▶ _Instructions for the task_: Each line in the entries that has the word "nbsp" has to be copied.

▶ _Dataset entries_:
******************************
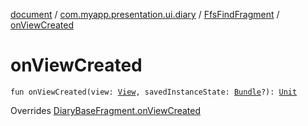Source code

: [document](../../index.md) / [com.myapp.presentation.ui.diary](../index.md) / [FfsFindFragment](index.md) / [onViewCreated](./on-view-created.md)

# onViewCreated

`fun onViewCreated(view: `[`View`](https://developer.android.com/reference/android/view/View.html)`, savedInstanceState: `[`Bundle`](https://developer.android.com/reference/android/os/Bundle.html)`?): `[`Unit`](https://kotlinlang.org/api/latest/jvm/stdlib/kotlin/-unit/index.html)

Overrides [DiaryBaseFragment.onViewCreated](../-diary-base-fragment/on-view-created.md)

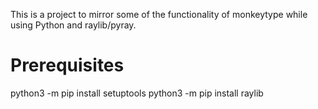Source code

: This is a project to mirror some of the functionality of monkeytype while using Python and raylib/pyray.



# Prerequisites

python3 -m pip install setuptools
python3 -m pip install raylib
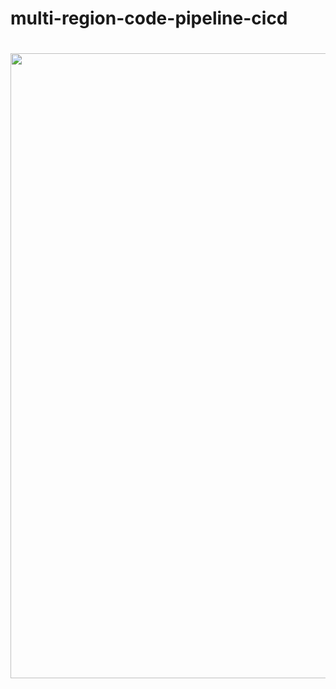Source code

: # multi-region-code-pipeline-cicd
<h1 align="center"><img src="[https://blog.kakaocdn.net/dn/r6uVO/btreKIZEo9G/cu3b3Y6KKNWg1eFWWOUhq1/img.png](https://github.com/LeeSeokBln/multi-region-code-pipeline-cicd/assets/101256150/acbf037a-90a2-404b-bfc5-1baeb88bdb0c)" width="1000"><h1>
******************************
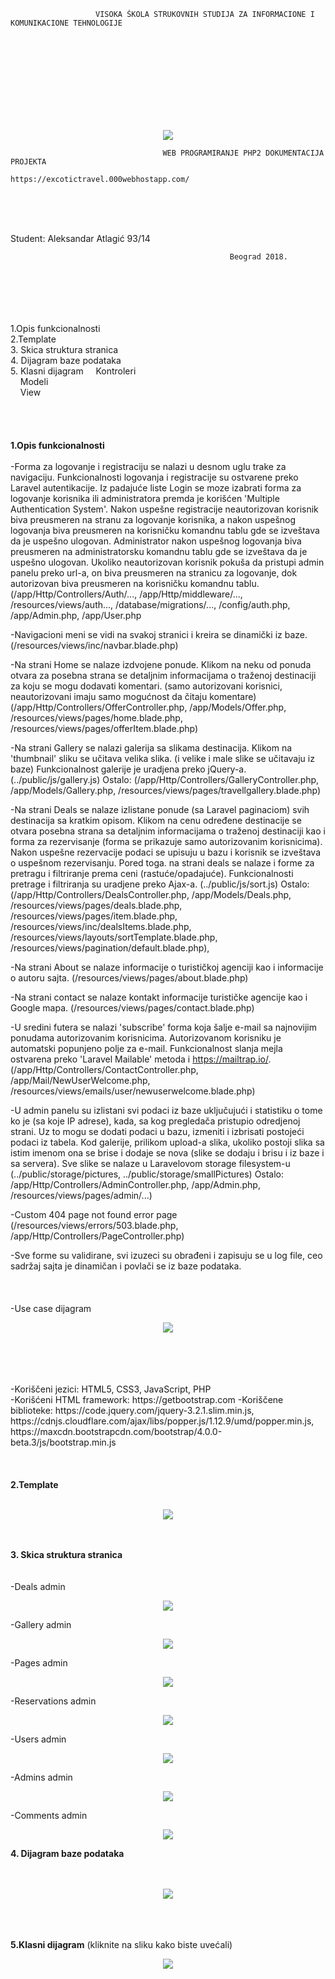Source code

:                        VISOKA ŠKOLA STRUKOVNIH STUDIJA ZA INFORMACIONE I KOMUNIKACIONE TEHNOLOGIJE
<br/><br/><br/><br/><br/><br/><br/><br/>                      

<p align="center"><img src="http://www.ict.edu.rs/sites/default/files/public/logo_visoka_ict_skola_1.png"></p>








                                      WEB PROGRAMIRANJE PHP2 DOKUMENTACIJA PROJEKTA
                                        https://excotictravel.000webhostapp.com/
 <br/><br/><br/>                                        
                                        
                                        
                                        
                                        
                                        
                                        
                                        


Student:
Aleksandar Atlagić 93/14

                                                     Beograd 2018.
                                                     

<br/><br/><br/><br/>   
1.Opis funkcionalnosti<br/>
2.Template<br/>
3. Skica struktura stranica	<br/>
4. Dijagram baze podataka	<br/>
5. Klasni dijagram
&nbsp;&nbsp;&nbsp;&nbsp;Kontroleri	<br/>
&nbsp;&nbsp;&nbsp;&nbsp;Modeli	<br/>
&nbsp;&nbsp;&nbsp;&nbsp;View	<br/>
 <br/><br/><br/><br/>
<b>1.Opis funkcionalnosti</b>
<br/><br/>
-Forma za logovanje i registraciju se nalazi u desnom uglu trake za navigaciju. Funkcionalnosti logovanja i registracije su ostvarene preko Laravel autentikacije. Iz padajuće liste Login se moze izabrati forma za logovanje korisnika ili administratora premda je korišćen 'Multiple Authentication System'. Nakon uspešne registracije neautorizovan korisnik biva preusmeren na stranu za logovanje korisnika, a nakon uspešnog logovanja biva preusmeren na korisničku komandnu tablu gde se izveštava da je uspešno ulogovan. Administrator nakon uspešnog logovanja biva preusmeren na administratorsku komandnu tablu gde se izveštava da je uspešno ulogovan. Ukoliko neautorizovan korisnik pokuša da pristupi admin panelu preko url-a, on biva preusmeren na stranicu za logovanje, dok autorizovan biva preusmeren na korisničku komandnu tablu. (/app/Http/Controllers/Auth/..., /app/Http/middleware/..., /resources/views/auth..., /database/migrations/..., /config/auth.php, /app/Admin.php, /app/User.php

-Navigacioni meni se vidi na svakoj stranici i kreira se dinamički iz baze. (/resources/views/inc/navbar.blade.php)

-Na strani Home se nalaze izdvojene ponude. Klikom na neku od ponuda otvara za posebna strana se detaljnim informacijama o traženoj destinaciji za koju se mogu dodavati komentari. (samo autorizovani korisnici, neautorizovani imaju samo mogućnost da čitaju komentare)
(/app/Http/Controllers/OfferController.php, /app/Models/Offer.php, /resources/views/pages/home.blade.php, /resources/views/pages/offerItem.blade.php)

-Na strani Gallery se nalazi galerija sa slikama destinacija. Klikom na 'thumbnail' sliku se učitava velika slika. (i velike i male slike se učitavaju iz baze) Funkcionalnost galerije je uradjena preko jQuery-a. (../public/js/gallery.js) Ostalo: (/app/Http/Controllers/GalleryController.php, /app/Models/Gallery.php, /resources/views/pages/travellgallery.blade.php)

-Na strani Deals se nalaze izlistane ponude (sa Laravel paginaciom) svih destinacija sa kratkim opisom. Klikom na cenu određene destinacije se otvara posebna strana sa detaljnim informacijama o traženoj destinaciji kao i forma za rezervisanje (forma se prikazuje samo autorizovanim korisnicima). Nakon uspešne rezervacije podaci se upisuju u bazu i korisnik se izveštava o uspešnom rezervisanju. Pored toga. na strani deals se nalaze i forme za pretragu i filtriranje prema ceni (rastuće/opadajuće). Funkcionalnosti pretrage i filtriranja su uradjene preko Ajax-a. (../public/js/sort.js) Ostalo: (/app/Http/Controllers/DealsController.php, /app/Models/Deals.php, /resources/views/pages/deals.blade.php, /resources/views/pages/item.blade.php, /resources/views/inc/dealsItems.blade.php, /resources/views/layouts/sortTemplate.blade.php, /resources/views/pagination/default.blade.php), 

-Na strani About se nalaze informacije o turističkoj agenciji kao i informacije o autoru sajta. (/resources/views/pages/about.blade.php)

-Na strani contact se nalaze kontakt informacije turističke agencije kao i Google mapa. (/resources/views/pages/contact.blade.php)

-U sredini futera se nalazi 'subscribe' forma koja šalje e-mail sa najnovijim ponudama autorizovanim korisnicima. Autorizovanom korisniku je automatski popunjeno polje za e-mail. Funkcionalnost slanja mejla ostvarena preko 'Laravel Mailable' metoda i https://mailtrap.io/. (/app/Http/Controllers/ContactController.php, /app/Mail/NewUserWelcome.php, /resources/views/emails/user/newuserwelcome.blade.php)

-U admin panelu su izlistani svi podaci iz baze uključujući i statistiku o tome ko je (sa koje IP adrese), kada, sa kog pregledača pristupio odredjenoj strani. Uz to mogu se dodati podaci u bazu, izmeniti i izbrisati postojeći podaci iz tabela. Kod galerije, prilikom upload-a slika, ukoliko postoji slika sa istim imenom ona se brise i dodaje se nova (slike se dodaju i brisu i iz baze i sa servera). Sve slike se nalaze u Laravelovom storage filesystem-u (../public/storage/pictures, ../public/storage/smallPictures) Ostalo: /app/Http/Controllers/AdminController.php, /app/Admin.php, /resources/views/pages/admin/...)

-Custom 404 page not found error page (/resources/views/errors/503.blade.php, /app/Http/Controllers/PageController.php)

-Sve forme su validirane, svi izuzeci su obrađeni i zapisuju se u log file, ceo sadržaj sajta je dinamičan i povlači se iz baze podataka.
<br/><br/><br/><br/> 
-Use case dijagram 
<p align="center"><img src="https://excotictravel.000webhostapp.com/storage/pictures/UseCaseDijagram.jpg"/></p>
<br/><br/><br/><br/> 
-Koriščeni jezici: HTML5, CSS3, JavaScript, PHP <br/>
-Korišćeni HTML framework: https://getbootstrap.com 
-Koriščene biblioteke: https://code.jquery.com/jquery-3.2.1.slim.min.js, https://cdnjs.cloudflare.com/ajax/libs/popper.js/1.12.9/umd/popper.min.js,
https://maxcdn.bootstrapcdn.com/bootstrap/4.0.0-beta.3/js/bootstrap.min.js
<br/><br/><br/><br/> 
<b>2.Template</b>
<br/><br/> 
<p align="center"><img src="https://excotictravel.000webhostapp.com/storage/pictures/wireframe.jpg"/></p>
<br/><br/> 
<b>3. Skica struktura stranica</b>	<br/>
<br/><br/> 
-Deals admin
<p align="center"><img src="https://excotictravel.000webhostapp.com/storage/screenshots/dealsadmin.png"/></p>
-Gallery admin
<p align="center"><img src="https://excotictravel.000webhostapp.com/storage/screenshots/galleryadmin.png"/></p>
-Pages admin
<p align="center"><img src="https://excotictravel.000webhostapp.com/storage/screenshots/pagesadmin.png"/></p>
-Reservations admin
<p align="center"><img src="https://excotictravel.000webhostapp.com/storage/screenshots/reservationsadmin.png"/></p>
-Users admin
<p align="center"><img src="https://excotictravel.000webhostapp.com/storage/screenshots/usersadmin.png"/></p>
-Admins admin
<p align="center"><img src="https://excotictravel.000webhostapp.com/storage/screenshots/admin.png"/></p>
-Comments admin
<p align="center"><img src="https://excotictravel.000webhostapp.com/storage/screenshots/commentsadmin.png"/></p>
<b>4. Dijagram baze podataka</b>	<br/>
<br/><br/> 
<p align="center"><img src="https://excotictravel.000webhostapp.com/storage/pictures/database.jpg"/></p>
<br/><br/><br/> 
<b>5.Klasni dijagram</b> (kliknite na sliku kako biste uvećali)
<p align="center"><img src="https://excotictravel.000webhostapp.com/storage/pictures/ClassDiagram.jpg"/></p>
******************************
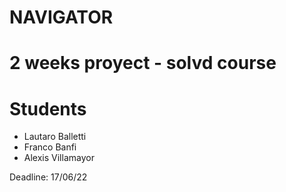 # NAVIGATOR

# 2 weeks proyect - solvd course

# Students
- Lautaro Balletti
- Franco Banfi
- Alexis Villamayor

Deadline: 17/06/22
******************************
▶ _Response box_:
&nbsp;&nbsp;&nbsp;&nbsp;Kontroleri	<br/>
&nbsp;&nbsp;&nbsp;&nbsp;Modeli	<br/>
&nbsp;&nbsp;&nbsp;&nbsp;View	<br/>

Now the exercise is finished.